WHAT NEEDS TO BE DONE =
Every record must be copied out exactly.

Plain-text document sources
|---|
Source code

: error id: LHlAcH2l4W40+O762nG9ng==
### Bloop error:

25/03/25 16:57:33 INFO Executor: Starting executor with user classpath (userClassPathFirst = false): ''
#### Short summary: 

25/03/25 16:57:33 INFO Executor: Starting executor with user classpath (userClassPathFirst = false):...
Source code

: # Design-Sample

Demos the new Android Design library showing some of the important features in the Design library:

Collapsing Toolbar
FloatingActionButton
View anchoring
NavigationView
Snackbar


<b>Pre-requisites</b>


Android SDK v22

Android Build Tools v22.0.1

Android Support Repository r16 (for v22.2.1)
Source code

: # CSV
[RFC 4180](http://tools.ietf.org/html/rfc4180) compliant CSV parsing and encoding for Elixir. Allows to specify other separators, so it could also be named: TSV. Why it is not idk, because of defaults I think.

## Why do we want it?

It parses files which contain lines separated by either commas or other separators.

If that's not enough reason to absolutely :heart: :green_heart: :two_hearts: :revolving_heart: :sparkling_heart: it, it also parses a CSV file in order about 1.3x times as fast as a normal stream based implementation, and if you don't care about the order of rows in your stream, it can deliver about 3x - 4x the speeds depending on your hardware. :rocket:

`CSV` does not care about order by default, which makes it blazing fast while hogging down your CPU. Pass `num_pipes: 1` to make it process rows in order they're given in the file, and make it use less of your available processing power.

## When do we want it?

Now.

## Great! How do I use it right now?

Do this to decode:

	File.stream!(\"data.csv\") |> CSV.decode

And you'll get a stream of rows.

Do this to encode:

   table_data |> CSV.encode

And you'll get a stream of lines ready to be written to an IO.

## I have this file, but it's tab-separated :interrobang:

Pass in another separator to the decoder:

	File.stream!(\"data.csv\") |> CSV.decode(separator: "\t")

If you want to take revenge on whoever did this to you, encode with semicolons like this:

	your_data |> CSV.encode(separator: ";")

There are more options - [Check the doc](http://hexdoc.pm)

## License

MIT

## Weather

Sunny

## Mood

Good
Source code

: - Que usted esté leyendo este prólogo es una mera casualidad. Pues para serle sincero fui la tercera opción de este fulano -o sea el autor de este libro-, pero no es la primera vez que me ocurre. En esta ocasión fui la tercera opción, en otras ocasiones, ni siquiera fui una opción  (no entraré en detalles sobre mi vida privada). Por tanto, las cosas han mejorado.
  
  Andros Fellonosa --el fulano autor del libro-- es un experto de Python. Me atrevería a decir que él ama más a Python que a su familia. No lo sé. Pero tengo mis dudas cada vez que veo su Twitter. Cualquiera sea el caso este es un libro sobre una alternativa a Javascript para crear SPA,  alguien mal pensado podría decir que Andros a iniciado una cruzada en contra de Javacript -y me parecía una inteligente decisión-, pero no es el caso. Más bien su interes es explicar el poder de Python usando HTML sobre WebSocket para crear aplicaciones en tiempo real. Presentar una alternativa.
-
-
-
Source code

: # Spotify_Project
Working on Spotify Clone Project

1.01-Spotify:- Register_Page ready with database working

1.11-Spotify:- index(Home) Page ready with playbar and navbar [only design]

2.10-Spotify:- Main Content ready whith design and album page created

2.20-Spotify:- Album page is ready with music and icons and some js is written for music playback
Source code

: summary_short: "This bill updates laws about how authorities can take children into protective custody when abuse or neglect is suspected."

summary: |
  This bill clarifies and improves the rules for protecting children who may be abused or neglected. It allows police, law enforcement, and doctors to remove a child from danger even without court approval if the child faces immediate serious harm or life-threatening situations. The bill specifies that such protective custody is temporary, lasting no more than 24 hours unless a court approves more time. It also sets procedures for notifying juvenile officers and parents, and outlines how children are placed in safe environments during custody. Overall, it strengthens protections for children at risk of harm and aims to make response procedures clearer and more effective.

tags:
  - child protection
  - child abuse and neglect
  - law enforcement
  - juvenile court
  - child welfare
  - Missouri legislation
|---|
OUTPUT =
Source code

: error id: LHlAcH2l4W40+O762nG9ng==
### Bloop error:

25/03/25 16:57:33 INFO Executor: Starting executor with user classpath (userClassPathFirst = false): ''
#### Short summary: 

25/03/25 16:57:33 INFO Executor: Starting executor with user classpath (userClassPathFirst = false):...
Source code

: # Design-Sample

Demos the new Android Design library showing some of the important features in the Design library:

Collapsing Toolbar
FloatingActionButton
View anchoring
NavigationView
Snackbar


<b>Pre-requisites</b>


Android SDK v22

Android Build Tools v22.0.1

Android Support Repository r16 (for v22.2.1)
Source code

: # CSV
[RFC 4180](http://tools.ietf.org/html/rfc4180) compliant CSV parsing and encoding for Elixir. Allows to specify other separators, so it could also be named: TSV. Why it is not idk, because of defaults I think.

## Why do we want it?

It parses files which contain lines separated by either commas or other separators.

If that's not enough reason to absolutely :heart: :green_heart: :two_hearts: :revolving_heart: :sparkling_heart: it, it also parses a CSV file in order about 1.3x times as fast as a normal stream based implementation, and if you don't care about the order of rows in your stream, it can deliver about 3x - 4x the speeds depending on your hardware. :rocket:

`CSV` does not care about order by default, which makes it blazing fast while hogging down your CPU. Pass `num_pipes: 1` to make it process rows in order they're given in the file, and make it use less of your available processing power.

## When do we want it?

Now.

## Great! How do I use it right now?

Do this to decode:

	File.stream!(\"data.csv\") |> CSV.decode

And you'll get a stream of rows.

Do this to encode:

   table_data |> CSV.encode

And you'll get a stream of lines ready to be written to an IO.

## I have this file, but it's tab-separated :interrobang:

Pass in another separator to the decoder:

	File.stream!(\"data.csv\") |> CSV.decode(separator: "\t")

If you want to take revenge on whoever did this to you, encode with semicolons like this:

	your_data |> CSV.encode(separator: ";")

There are more options - [Check the doc](http://hexdoc.pm)

## License

MIT

## Weather

Sunny

## Mood

Good
Source code

: - Que usted esté leyendo este prólogo es una mera casualidad. Pues para serle sincero fui la tercera opción de este fulano -o sea el autor de este libro-, pero no es la primera vez que me ocurre. En esta ocasión fui la tercera opción, en otras ocasiones, ni siquiera fui una opción  (no entraré en detalles sobre mi vida privada). Por tanto, las cosas han mejorado.
  
  Andros Fellonosa --el fulano autor del libro-- es un experto de Python. Me atrevería a decir que él ama más a Python que a su familia. No lo sé. Pero tengo mis dudas cada vez que veo su Twitter. Cualquiera sea el caso este es un libro sobre una alternativa a Javascript para crear SPA,  alguien mal pensado podría decir que Andros a iniciado una cruzada en contra de Javacript -y me parecía una inteligente decisión-, pero no es el caso. Más bien su interes es explicar el poder de Python usando HTML sobre WebSocket para crear aplicaciones en tiempo real. Presentar una alternativa.
-
-
-
Source code

: # Spotify_Project
Working on Spotify Clone Project

1.01-Spotify:- Register_Page ready with database working

1.11-Spotify:- index(Home) Page ready with playbar and navbar [only design]

2.10-Spotify:- Main Content ready whith design and album page created

2.20-Spotify:- Album page is ready with music and icons and some js is written for music playback
Source code

: summary_short: "This bill updates laws about how authorities can take children into protective custody when abuse or neglect is suspected."

summary: |
  This bill clarifies and improves the rules for protecting children who may be abused or neglected. It allows police, law enforcement, and doctors to remove a child from danger even without court approval if the child faces immediate serious harm or life-threatening situations. The bill specifies that such protective custody is temporary, lasting no more than 24 hours unless a court approves more time. It also sets procedures for notifying juvenile officers and parents, and outlines how children are placed in safe environments during custody. Overall, it strengthens protections for children at risk of harm and aims to make response procedures clearer and more effective.

tags:
  - child protection
  - child abuse and neglect
  - law enforcement
  - juvenile court
  - child welfare
  - Missouri legislation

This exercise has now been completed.